↓
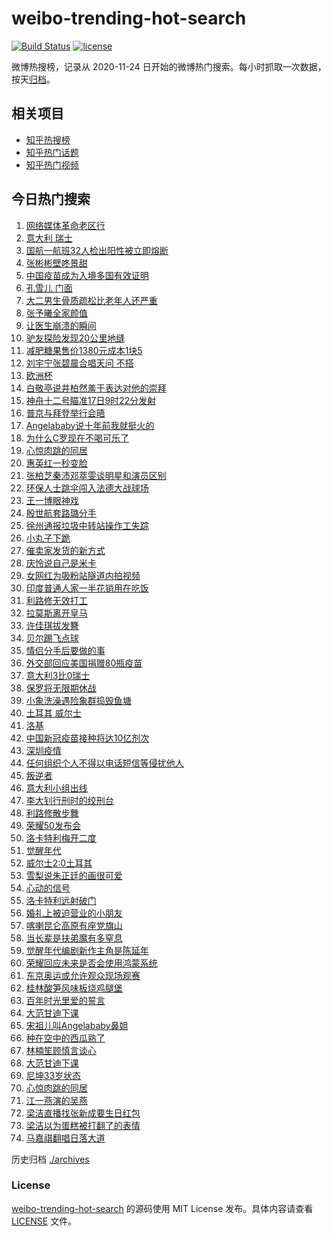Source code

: # weibo-trending-hot-search

[![Build Status](https://github.com/justjavac/weibo-trending-hot-search/workflows/ci/badge.svg?branch=master)](https://github.com/justjavac/weibo-trending-hot-search/actions)
[![license](https://img.shields.io/github/license/justjavac/weibo-trending-hot-search)](https://github.com/justjavac/weibo-trending-hot-search/blob/master/LICENSE)

微博热搜榜，记录从 2020-11-24 日开始的微博热门搜索。每小时抓取一次数据，按天[归档](./archives)。

## 相关项目

- [知乎热搜榜](https://github.com/justjavac/zhihu-trending-top-search)
- [知乎热门话题](https://github.com/justjavac/zhihu-trending-hot-questions)
- [知乎热门视频](https://github.com/justjavac/zhihu-trending-hot-video)

## 今日热门搜索

<!-- BEGIN -->
<!-- 最后更新时间 Thu Jun 17 2021 06:14:38 GMT+0800 (China Standard Time) -->

1. [网络媒体革命老区行](https://s.weibo.com//weibo?q=%23%E7%BD%91%E7%BB%9C%E5%AA%92%E4%BD%93%E9%9D%A9%E5%91%BD%E8%80%81%E5%8C%BA%E8%A1%8C%23&Refer=new_time)
2. [意大利 瑞士](https://s.weibo.com//weibo?q=%E6%84%8F%E5%A4%A7%E5%88%A9%20%E7%91%9E%E5%A3%AB&Refer=top)
3. [国航一航班32人检出阳性被立即熔断](https://s.weibo.com//weibo?q=%23%E5%9B%BD%E8%88%AA%E4%B8%80%E8%88%AA%E7%8F%AD32%E4%BA%BA%E6%A3%80%E5%87%BA%E9%98%B3%E6%80%A7%E8%A2%AB%E7%AB%8B%E5%8D%B3%E7%86%94%E6%96%AD%23&Refer=top)
4. [张彬彬壁咚景甜](https://s.weibo.com//weibo?q=%23%E5%BC%A0%E5%BD%AC%E5%BD%AC%E5%A3%81%E5%92%9A%E6%99%AF%E7%94%9C%23&Refer=top)
5. [中国疫苗成为入境多国有效证明](https://s.weibo.com//weibo?q=%23%E4%B8%AD%E5%9B%BD%E7%96%AB%E8%8B%97%E6%88%90%E4%B8%BA%E5%85%A5%E5%A2%83%E5%A4%9A%E5%9B%BD%E6%9C%89%E6%95%88%E8%AF%81%E6%98%8E%23&Refer=top)
6. [孔雪儿 门面](https://s.weibo.com//weibo?q=%E5%AD%94%E9%9B%AA%E5%84%BF%20%E9%97%A8%E9%9D%A2&Refer=top)
7. [大二男生骨质疏松比老年人还严重](https://s.weibo.com//weibo?q=%23%E5%A4%A7%E4%BA%8C%E7%94%B7%E7%94%9F%E9%AA%A8%E8%B4%A8%E7%96%8F%E6%9D%BE%E6%AF%94%E8%80%81%E5%B9%B4%E4%BA%BA%E8%BF%98%E4%B8%A5%E9%87%8D%23&Refer=top)
8. [张予曦全家颜值](https://s.weibo.com//weibo?q=%23%E5%BC%A0%E4%BA%88%E6%9B%A6%E5%85%A8%E5%AE%B6%E9%A2%9C%E5%80%BC%23&Refer=top)
9. [让医生崩溃的瞬间](https://s.weibo.com//weibo?q=%23%E8%AE%A9%E5%8C%BB%E7%94%9F%E5%B4%A9%E6%BA%83%E7%9A%84%E7%9E%AC%E9%97%B4%23&Refer=top)
10. [驴友探险发现20公里地缝](https://s.weibo.com//weibo?q=%23%E9%A9%B4%E5%8F%8B%E6%8E%A2%E9%99%A9%E5%8F%91%E7%8E%B020%E5%85%AC%E9%87%8C%E5%9C%B0%E7%BC%9D%23&Refer=top)
11. [减肥糖果售价1380元成本1块5](https://s.weibo.com//weibo?q=%23%E5%87%8F%E8%82%A5%E7%B3%96%E6%9E%9C%E5%94%AE%E4%BB%B71380%E5%85%83%E6%88%90%E6%9C%AC1%E5%9D%975%23&Refer=top)
12. [刘宇宁张碧晨合唱天问 不搭](https://s.weibo.com//weibo?q=%E5%88%98%E5%AE%87%E5%AE%81%E5%BC%A0%E7%A2%A7%E6%99%A8%E5%90%88%E5%94%B1%E5%A4%A9%E9%97%AE%20%E4%B8%8D%E6%90%AD&Refer=top)
13. [欧洲杯](https://s.weibo.com//weibo?q=%E6%AC%A7%E6%B4%B2%E6%9D%AF&Refer=top)
14. [白敬亭说井柏然羞于表达对他的崇拜](https://s.weibo.com//weibo?q=%23%E7%99%BD%E6%95%AC%E4%BA%AD%E8%AF%B4%E4%BA%95%E6%9F%8F%E7%84%B6%E7%BE%9E%E4%BA%8E%E8%A1%A8%E8%BE%BE%E5%AF%B9%E4%BB%96%E7%9A%84%E5%B4%87%E6%8B%9C%23&Refer=top)
15. [神舟十二号瞄准17日9时22分发射](https://s.weibo.com//weibo?q=%23%E7%A5%9E%E8%88%9F%E5%8D%81%E4%BA%8C%E5%8F%B7%E7%9E%84%E5%87%8617%E6%97%A59%E6%97%B622%E5%88%86%E5%8F%91%E5%B0%84%23&Refer=top)
16. [普京与拜登举行会晤](https://s.weibo.com//weibo?q=%23%E6%99%AE%E4%BA%AC%E4%B8%8E%E6%8B%9C%E7%99%BB%E4%B8%BE%E8%A1%8C%E4%BC%9A%E6%99%A4%23&Refer=top)
17. [Angelababy说十年前我就挺火的](https://s.weibo.com//weibo?q=%23Angelababy%E8%AF%B4%E5%8D%81%E5%B9%B4%E5%89%8D%E6%88%91%E5%B0%B1%E6%8C%BA%E7%81%AB%E7%9A%84%23&Refer=top)
18. [为什么C罗现在不喝可乐了](https://s.weibo.com//weibo?q=%23%E4%B8%BA%E4%BB%80%E4%B9%88C%E7%BD%97%E7%8E%B0%E5%9C%A8%E4%B8%8D%E5%96%9D%E5%8F%AF%E4%B9%90%E4%BA%86%23&Refer=top)
19. [心惊肉跳的同居](https://s.weibo.com//weibo?q=%23%E5%BF%83%E6%83%8A%E8%82%89%E8%B7%B3%E7%9A%84%E5%90%8C%E5%B1%85%23&Refer=top)
20. [惠英红一秒变脸](https://s.weibo.com//weibo?q=%23%E6%83%A0%E8%8B%B1%E7%BA%A2%E4%B8%80%E7%A7%92%E5%8F%98%E8%84%B8%23&Refer=top)
21. [张柏芝秦沛邓萃雯谈明星和演员区别](https://s.weibo.com//weibo?q=%23%E5%BC%A0%E6%9F%8F%E8%8A%9D%E7%A7%A6%E6%B2%9B%E9%82%93%E8%90%83%E9%9B%AF%E8%B0%88%E6%98%8E%E6%98%9F%E5%92%8C%E6%BC%94%E5%91%98%E5%8C%BA%E5%88%AB%23&Refer=top)
22. [环保人士跳伞闯入法德大战球场](https://s.weibo.com//weibo?q=%23%E7%8E%AF%E4%BF%9D%E4%BA%BA%E5%A3%AB%E8%B7%B3%E4%BC%9E%E9%97%AF%E5%85%A5%E6%B3%95%E5%BE%B7%E5%A4%A7%E6%88%98%E7%90%83%E5%9C%BA%23&Refer=top)
23. [王一博眼神戏](https://s.weibo.com//weibo?q=%23%E7%8E%8B%E4%B8%80%E5%8D%9A%E7%9C%BC%E7%A5%9E%E6%88%8F%23&Refer=top)
24. [殷世航套路璐分手](https://s.weibo.com//weibo?q=%23%E6%AE%B7%E4%B8%96%E8%88%AA%E5%A5%97%E8%B7%AF%E7%92%90%E5%88%86%E6%89%8B%23&Refer=top)
25. [徐州通报垃圾中转站操作工失踪](https://s.weibo.com//weibo?q=%23%E5%BE%90%E5%B7%9E%E9%80%9A%E6%8A%A5%E5%9E%83%E5%9C%BE%E4%B8%AD%E8%BD%AC%E7%AB%99%E6%93%8D%E4%BD%9C%E5%B7%A5%E5%A4%B1%E8%B8%AA%23&Refer=top)
26. [小丸子下跪](https://s.weibo.com//weibo?q=%23%E5%B0%8F%E4%B8%B8%E5%AD%90%E4%B8%8B%E8%B7%AA%23&Refer=top)
27. [催卖家发货的新方式](https://s.weibo.com//weibo?q=%23%E5%82%AC%E5%8D%96%E5%AE%B6%E5%8F%91%E8%B4%A7%E7%9A%84%E6%96%B0%E6%96%B9%E5%BC%8F%23&Refer=top)
28. [庆怜说自己是米卡](https://s.weibo.com//weibo?q=%23%E5%BA%86%E6%80%9C%E8%AF%B4%E8%87%AA%E5%B7%B1%E6%98%AF%E7%B1%B3%E5%8D%A1%23&Refer=top)
29. [女网红为吸粉站隧道内拍视频](https://s.weibo.com//weibo?q=%23%E5%A5%B3%E7%BD%91%E7%BA%A2%E4%B8%BA%E5%90%B8%E7%B2%89%E7%AB%99%E9%9A%A7%E9%81%93%E5%86%85%E6%8B%8D%E8%A7%86%E9%A2%91%23&Refer=top)
30. [印度普通人家一半花销用在吃饭](https://s.weibo.com//weibo?q=%23%E5%8D%B0%E5%BA%A6%E6%99%AE%E9%80%9A%E4%BA%BA%E5%AE%B6%E4%B8%80%E5%8D%8A%E8%8A%B1%E9%94%80%E7%94%A8%E5%9C%A8%E5%90%83%E9%A5%AD%23&Refer=top)
31. [利路修无效打工](https://s.weibo.com//weibo?q=%23%E5%88%A9%E8%B7%AF%E4%BF%AE%E6%97%A0%E6%95%88%E6%89%93%E5%B7%A5%23&Refer=top)
32. [拉莫斯离开皇马](https://s.weibo.com//weibo?q=%E6%8B%89%E8%8E%AB%E6%96%AF%E7%A6%BB%E5%BC%80%E7%9A%87%E9%A9%AC&Refer=top)
33. [许佳琪拔发簪](https://s.weibo.com//weibo?q=%23%E8%AE%B8%E4%BD%B3%E7%90%AA%E6%8B%94%E5%8F%91%E7%B0%AA%23&Refer=top)
34. [贝尔踢飞点球](https://s.weibo.com//weibo?q=%E8%B4%9D%E5%B0%94%E8%B8%A2%E9%A3%9E%E7%82%B9%E7%90%83&Refer=top)
35. [情侣分手后要做的事](https://s.weibo.com//weibo?q=%23%E6%83%85%E4%BE%A3%E5%88%86%E6%89%8B%E5%90%8E%E8%A6%81%E5%81%9A%E7%9A%84%E4%BA%8B%23&Refer=top)
36. [外交部回应美国捐赠80瓶疫苗](https://s.weibo.com//weibo?q=%23%E5%A4%96%E4%BA%A4%E9%83%A8%E5%9B%9E%E5%BA%94%E7%BE%8E%E5%9B%BD%E6%8D%90%E8%B5%A080%E7%93%B6%E7%96%AB%E8%8B%97%23&Refer=top)
37. [意大利3比0瑞士](https://s.weibo.com//weibo?q=%E6%84%8F%E5%A4%A7%E5%88%A93%E6%AF%940%E7%91%9E%E5%A3%AB&Refer=top)
38. [保罗将无限期休战](https://s.weibo.com//weibo?q=%E4%BF%9D%E7%BD%97%E5%B0%86%E6%97%A0%E9%99%90%E6%9C%9F%E4%BC%91%E6%88%98&Refer=top)
39. [小象洗澡遇险象群捣毁鱼塘](https://s.weibo.com//weibo?q=%23%E5%B0%8F%E8%B1%A1%E6%B4%97%E6%BE%A1%E9%81%87%E9%99%A9%E8%B1%A1%E7%BE%A4%E6%8D%A3%E6%AF%81%E9%B1%BC%E5%A1%98%23&Refer=top)
40. [土耳其 威尔士](https://s.weibo.com//weibo?q=%E5%9C%9F%E8%80%B3%E5%85%B6%20%E5%A8%81%E5%B0%94%E5%A3%AB&Refer=top)
41. [洛基](https://s.weibo.com//weibo?q=%E6%B4%9B%E5%9F%BA&Refer=top)
42. [中国新冠疫苗接种将达10亿剂次](https://s.weibo.com//weibo?q=%23%E4%B8%AD%E5%9B%BD%E6%96%B0%E5%86%A0%E7%96%AB%E8%8B%97%E6%8E%A5%E7%A7%8D%E5%B0%86%E8%BE%BE10%E4%BA%BF%E5%89%82%E6%AC%A1%23&Refer=top)
43. [深圳疫情](https://s.weibo.com//weibo?q=%E6%B7%B1%E5%9C%B3%E7%96%AB%E6%83%85&Refer=top)
44. [任何组织个人不得以电话短信等侵扰他人](https://s.weibo.com//weibo?q=%23%E4%BB%BB%E4%BD%95%E7%BB%84%E7%BB%87%E4%B8%AA%E4%BA%BA%E4%B8%8D%E5%BE%97%E4%BB%A5%E7%94%B5%E8%AF%9D%E7%9F%AD%E4%BF%A1%E7%AD%89%E4%BE%B5%E6%89%B0%E4%BB%96%E4%BA%BA%23&Refer=top)
45. [叛逆者](https://s.weibo.com//weibo?q=%E5%8F%9B%E9%80%86%E8%80%85&Refer=top)
46. [意大利小组出线](https://s.weibo.com//weibo?q=%E6%84%8F%E5%A4%A7%E5%88%A9%E5%B0%8F%E7%BB%84%E5%87%BA%E7%BA%BF&Refer=top)
47. [李大钊行刑时的绞刑台](https://s.weibo.com//weibo?q=%23%E6%9D%8E%E5%A4%A7%E9%92%8A%E8%A1%8C%E5%88%91%E6%97%B6%E7%9A%84%E7%BB%9E%E5%88%91%E5%8F%B0%23&Refer=top)
48. [利路修散步舞](https://s.weibo.com//weibo?q=%23%E5%88%A9%E8%B7%AF%E4%BF%AE%E6%95%A3%E6%AD%A5%E8%88%9E%23&Refer=top)
49. [荣耀50发布会](https://s.weibo.com//weibo?q=%23%E8%8D%A3%E8%80%8050%E5%8F%91%E5%B8%83%E4%BC%9A%23&Refer=top)
50. [洛卡特利梅开二度](https://s.weibo.com//weibo?q=%E6%B4%9B%E5%8D%A1%E7%89%B9%E5%88%A9%E6%A2%85%E5%BC%80%E4%BA%8C%E5%BA%A6&Refer=top)
51. [觉醒年代](https://s.weibo.com//weibo?q=%E8%A7%89%E9%86%92%E5%B9%B4%E4%BB%A3&Refer=top)
52. [威尔士2:0土耳其](https://s.weibo.com//weibo?q=%E5%A8%81%E5%B0%94%E5%A3%AB2%3A0%E5%9C%9F%E8%80%B3%E5%85%B6&Refer=top)
53. [雪梨说朱正廷的画很可爱](https://s.weibo.com//weibo?q=%23%E9%9B%AA%E6%A2%A8%E8%AF%B4%E6%9C%B1%E6%AD%A3%E5%BB%B7%E7%9A%84%E7%94%BB%E5%BE%88%E5%8F%AF%E7%88%B1%23&Refer=top)
54. [心动的信号](https://s.weibo.com//weibo?q=%E5%BF%83%E5%8A%A8%E7%9A%84%E4%BF%A1%E5%8F%B7&Refer=top)
55. [洛卡特利远射破门](https://s.weibo.com//weibo?q=%E6%B4%9B%E5%8D%A1%E7%89%B9%E5%88%A9%E8%BF%9C%E5%B0%84%E7%A0%B4%E9%97%A8&Refer=top)
56. [婚礼上被迫营业的小朋友](https://s.weibo.com//weibo?q=%23%E5%A9%9A%E7%A4%BC%E4%B8%8A%E8%A2%AB%E8%BF%AB%E8%90%A5%E4%B8%9A%E7%9A%84%E5%B0%8F%E6%9C%8B%E5%8F%8B%23&Refer=top)
57. [喀喇昆仑高原有座党旗山](https://s.weibo.com//weibo?q=%23%E5%96%80%E5%96%87%E6%98%86%E4%BB%91%E9%AB%98%E5%8E%9F%E6%9C%89%E5%BA%A7%E5%85%9A%E6%97%97%E5%B1%B1%23&Refer=new_time)
58. [当长辈是扶弟魔有多窒息](https://s.weibo.com//weibo?q=%23%E5%BD%93%E9%95%BF%E8%BE%88%E6%98%AF%E6%89%B6%E5%BC%9F%E9%AD%94%E6%9C%89%E5%A4%9A%E7%AA%92%E6%81%AF%23&Refer=top)
59. [觉醒年代编剧新作主角是陈延年](https://s.weibo.com//weibo?q=%23%E8%A7%89%E9%86%92%E5%B9%B4%E4%BB%A3%E7%BC%96%E5%89%A7%E6%96%B0%E4%BD%9C%E4%B8%BB%E8%A7%92%E6%98%AF%E9%99%88%E5%BB%B6%E5%B9%B4%23&Refer=top)
60. [荣耀回应未来是否会使用鸿蒙系统](https://s.weibo.com//weibo?q=%23%E8%8D%A3%E8%80%80%E5%9B%9E%E5%BA%94%E6%9C%AA%E6%9D%A5%E6%98%AF%E5%90%A6%E4%BC%9A%E4%BD%BF%E7%94%A8%E9%B8%BF%E8%92%99%E7%B3%BB%E7%BB%9F%23&Refer=top)
61. [东京奥运或允许观众现场观赛](https://s.weibo.com//weibo?q=%23%E4%B8%9C%E4%BA%AC%E5%A5%A5%E8%BF%90%E6%88%96%E5%85%81%E8%AE%B8%E8%A7%82%E4%BC%97%E7%8E%B0%E5%9C%BA%E8%A7%82%E8%B5%9B%23&Refer=top)
62. [桂林酸笋风味板烧鸡腿堡](https://s.weibo.com//weibo?q=%E6%A1%82%E6%9E%97%E9%85%B8%E7%AC%8B%E9%A3%8E%E5%91%B3%E6%9D%BF%E7%83%A7%E9%B8%A1%E8%85%BF%E5%A0%A1&Refer=top)
63. [百年时光里爱的誓言](https://s.weibo.com//weibo?q=%23%E7%99%BE%E5%B9%B4%E6%97%B6%E5%85%89%E9%87%8C%E7%88%B1%E7%9A%84%E8%AA%93%E8%A8%80%23&Refer=new_time)
64. [大范甘迪下课](https://s.weibo.com//weibo?q=%E5%A4%A7%E8%8C%83%E7%94%98%E8%BF%AA%E4%B8%8B%E8%AF%BE&Refer=top)
65. [宋祖儿叫Angelababy鼻姐](https://s.weibo.com//weibo?q=%23%E5%AE%8B%E7%A5%96%E5%84%BF%E5%8F%ABAngelababy%E9%BC%BB%E5%A7%90%23&Refer=top)
66. [种在空中的西瓜熟了](https://s.weibo.com//weibo?q=%23%E7%A7%8D%E5%9C%A8%E7%A9%BA%E4%B8%AD%E7%9A%84%E8%A5%BF%E7%93%9C%E7%86%9F%E4%BA%86%23&Refer=top)
67. [林楠笙顾慎言谈心](https://s.weibo.com//weibo?q=%23%E6%9E%97%E6%A5%A0%E7%AC%99%E9%A1%BE%E6%85%8E%E8%A8%80%E8%B0%88%E5%BF%83%23&Refer=top)
68. [大范甘迪下课](https://s.weibo.com//weibo?q=%23%E5%A4%A7%E8%8C%83%E7%94%98%E8%BF%AA%E4%B8%8B%E8%AF%BE%23&Refer=top)
69. [尼坤33岁状态](https://s.weibo.com//weibo?q=%23%E5%B0%BC%E5%9D%A433%E5%B2%81%E7%8A%B6%E6%80%81%23&Refer=top)
70. [心惊肉跳的同居](https://s.weibo.com//weibo?q=%E5%BF%83%E6%83%8A%E8%82%89%E8%B7%B3%E7%9A%84%E5%90%8C%E5%B1%85&Refer=top)
71. [江一燕演的吴燕](https://s.weibo.com//weibo?q=%23%E6%B1%9F%E4%B8%80%E7%87%95%E6%BC%94%E7%9A%84%E5%90%B4%E7%87%95%23&Refer=top)
72. [梁洁直播找张新成要生日红包](https://s.weibo.com//weibo?q=%23%E6%A2%81%E6%B4%81%E7%9B%B4%E6%92%AD%E6%89%BE%E5%BC%A0%E6%96%B0%E6%88%90%E8%A6%81%E7%94%9F%E6%97%A5%E7%BA%A2%E5%8C%85%23&Refer=top)
73. [梁洁以为蛋糕被打翻了的表情](https://s.weibo.com//weibo?q=%23%E6%A2%81%E6%B4%81%E4%BB%A5%E4%B8%BA%E8%9B%8B%E7%B3%95%E8%A2%AB%E6%89%93%E7%BF%BB%E4%BA%86%E7%9A%84%E8%A1%A8%E6%83%85%23&Refer=top)
74. [马嘉祺翻唱日落大道](https://s.weibo.com//weibo?q=%23%E9%A9%AC%E5%98%89%E7%A5%BA%E7%BF%BB%E5%94%B1%E6%97%A5%E8%90%BD%E5%A4%A7%E9%81%93%23&Refer=top)

<!-- END -->

历史归档 [./archives](./archives)

### License

[weibo-trending-hot-search](https://github.com/justjavac/weibo-trending-hot-search)
的源码使用 MIT License 发布。具体内容请查看 [LICENSE](./LICENSE) 文件。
↑
→ Instructions for the task:
Among the entries above, copy exactly only the lines starting with the one containing "57. [喀喇昆仑高原有座党" and going through the one containing "58. [当长辈是扶弟魔有多", both ends included.

→ Result for this exercise:
57. [喀喇昆仑高原有座党旗山](https://s.weibo.com//weibo?q=%23%E5%96%80%E5%96%87%E6%98%86%E4%BB%91%E9%AB%98%E5%8E%9F%E6%9C%89%E5%BA%A7%E5%85%9A%E6%97%97%E5%B1%B1%23&Refer=new_time)
58. [当长辈是扶弟魔有多窒息](https://s.weibo.com//weibo?q=%23%E5%BD%93%E9%95%BF%E8%BE%88%E6%98%AF%E6%89%B6%E5%BC%9F%E9%AD%94%E6%9C%89%E5%A4%9A%E7%AA%92%E6%81%AF%23&Refer=top)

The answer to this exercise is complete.